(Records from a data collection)
══════════════════════════════

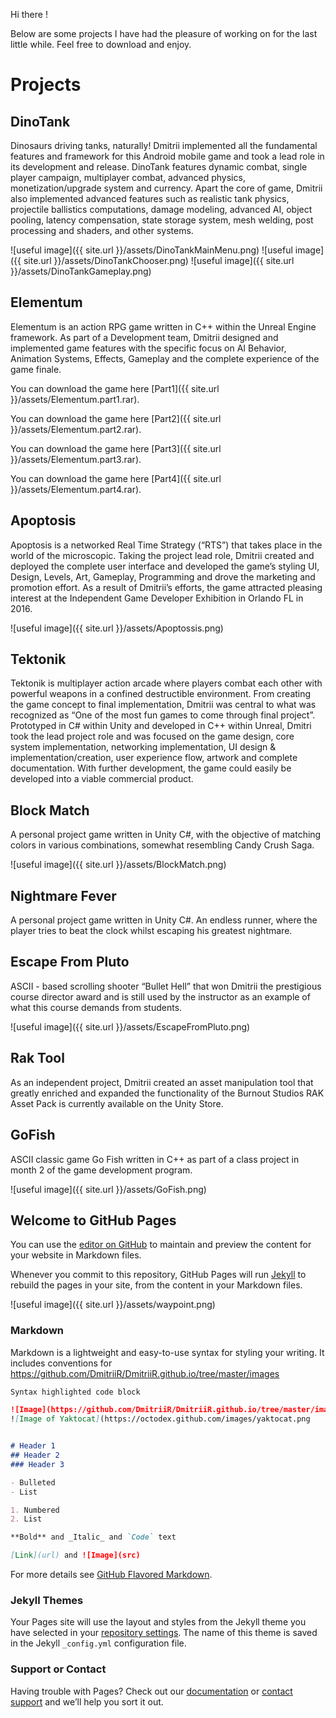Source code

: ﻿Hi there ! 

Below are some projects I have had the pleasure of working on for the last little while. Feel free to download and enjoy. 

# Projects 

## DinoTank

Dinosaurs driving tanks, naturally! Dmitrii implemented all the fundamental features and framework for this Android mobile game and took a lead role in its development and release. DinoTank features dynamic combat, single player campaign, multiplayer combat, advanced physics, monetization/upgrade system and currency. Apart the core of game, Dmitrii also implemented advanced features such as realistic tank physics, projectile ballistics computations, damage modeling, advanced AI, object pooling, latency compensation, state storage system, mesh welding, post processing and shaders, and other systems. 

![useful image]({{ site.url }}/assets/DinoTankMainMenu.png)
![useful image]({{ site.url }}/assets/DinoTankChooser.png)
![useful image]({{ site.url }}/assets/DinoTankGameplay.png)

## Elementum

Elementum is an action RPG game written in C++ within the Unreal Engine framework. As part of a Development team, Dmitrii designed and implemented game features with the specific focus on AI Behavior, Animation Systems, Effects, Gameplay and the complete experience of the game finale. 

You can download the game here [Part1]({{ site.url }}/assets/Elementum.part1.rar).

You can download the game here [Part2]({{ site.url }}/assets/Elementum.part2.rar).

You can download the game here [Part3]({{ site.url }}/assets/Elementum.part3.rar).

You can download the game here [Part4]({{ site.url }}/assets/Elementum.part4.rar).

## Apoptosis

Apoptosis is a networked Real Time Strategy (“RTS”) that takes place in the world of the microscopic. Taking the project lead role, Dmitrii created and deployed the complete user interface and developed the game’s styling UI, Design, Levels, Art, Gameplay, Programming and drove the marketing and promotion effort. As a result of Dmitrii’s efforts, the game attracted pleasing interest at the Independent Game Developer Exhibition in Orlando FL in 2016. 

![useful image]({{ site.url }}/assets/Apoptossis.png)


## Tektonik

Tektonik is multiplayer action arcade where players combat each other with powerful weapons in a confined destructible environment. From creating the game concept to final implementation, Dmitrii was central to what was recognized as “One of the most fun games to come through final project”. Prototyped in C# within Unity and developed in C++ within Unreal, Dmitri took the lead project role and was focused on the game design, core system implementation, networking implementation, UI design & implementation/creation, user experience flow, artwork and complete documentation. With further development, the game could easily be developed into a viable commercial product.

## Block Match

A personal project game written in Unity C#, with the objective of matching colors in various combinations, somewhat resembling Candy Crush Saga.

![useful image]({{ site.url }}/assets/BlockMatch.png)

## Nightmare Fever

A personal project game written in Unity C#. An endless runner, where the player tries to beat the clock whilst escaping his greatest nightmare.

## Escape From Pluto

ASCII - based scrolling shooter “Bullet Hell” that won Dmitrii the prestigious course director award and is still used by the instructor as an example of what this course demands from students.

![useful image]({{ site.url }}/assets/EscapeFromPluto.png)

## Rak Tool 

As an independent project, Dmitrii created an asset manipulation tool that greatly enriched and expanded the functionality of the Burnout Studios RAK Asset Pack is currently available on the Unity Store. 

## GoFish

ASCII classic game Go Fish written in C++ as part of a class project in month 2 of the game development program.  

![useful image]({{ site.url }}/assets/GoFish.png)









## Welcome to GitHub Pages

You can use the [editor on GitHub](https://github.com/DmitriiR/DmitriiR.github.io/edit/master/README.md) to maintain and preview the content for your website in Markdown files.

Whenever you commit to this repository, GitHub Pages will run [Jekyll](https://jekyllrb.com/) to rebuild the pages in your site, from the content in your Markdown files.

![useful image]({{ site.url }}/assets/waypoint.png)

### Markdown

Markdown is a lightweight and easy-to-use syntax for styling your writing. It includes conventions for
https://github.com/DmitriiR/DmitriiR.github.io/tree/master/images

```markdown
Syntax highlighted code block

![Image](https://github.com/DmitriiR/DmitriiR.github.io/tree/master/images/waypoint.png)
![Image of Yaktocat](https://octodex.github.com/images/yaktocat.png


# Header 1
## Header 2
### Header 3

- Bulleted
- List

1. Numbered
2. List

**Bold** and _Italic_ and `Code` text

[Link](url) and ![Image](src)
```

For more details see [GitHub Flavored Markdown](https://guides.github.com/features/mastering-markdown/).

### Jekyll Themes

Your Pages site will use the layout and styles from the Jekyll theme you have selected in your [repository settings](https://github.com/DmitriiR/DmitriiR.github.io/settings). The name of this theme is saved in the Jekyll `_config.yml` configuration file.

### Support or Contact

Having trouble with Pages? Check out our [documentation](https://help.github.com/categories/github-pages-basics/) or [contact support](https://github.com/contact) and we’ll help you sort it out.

══════════════════════════════

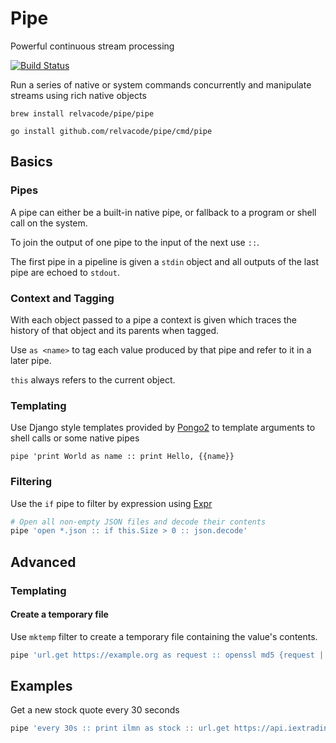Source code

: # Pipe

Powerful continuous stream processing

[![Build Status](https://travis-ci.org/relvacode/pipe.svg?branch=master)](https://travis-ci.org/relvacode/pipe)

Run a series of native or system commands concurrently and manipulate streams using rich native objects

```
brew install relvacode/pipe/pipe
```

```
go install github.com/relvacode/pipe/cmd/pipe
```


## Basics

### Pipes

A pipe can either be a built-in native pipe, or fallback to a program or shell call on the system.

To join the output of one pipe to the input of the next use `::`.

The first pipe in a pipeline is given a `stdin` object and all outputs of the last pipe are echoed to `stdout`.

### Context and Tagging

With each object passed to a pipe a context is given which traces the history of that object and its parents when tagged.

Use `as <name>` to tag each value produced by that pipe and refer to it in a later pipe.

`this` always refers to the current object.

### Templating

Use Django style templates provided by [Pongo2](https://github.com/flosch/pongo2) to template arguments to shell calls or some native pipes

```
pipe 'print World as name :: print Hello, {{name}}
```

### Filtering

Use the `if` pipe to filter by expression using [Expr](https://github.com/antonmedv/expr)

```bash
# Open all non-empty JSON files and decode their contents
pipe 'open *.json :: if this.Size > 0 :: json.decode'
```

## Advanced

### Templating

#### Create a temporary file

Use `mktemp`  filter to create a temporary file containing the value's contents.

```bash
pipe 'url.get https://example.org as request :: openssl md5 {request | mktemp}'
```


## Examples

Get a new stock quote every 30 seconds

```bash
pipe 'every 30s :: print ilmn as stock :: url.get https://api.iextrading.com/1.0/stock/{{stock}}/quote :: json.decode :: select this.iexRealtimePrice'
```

══════════════════════════════

Lines that contain "decode" are to be copied from the records above.

(Expected answer)
# Open all non-empty JSON files and decode their contents
pipe 'open *.json :: if this.Size > 0 :: json.decode'
pipe 'every 30s :: print ilmn as stock :: url.get https://api.iextrading.com/1.0/stock/{{stock}}/quote :: json.decode :: select this.iexRealtimePrice'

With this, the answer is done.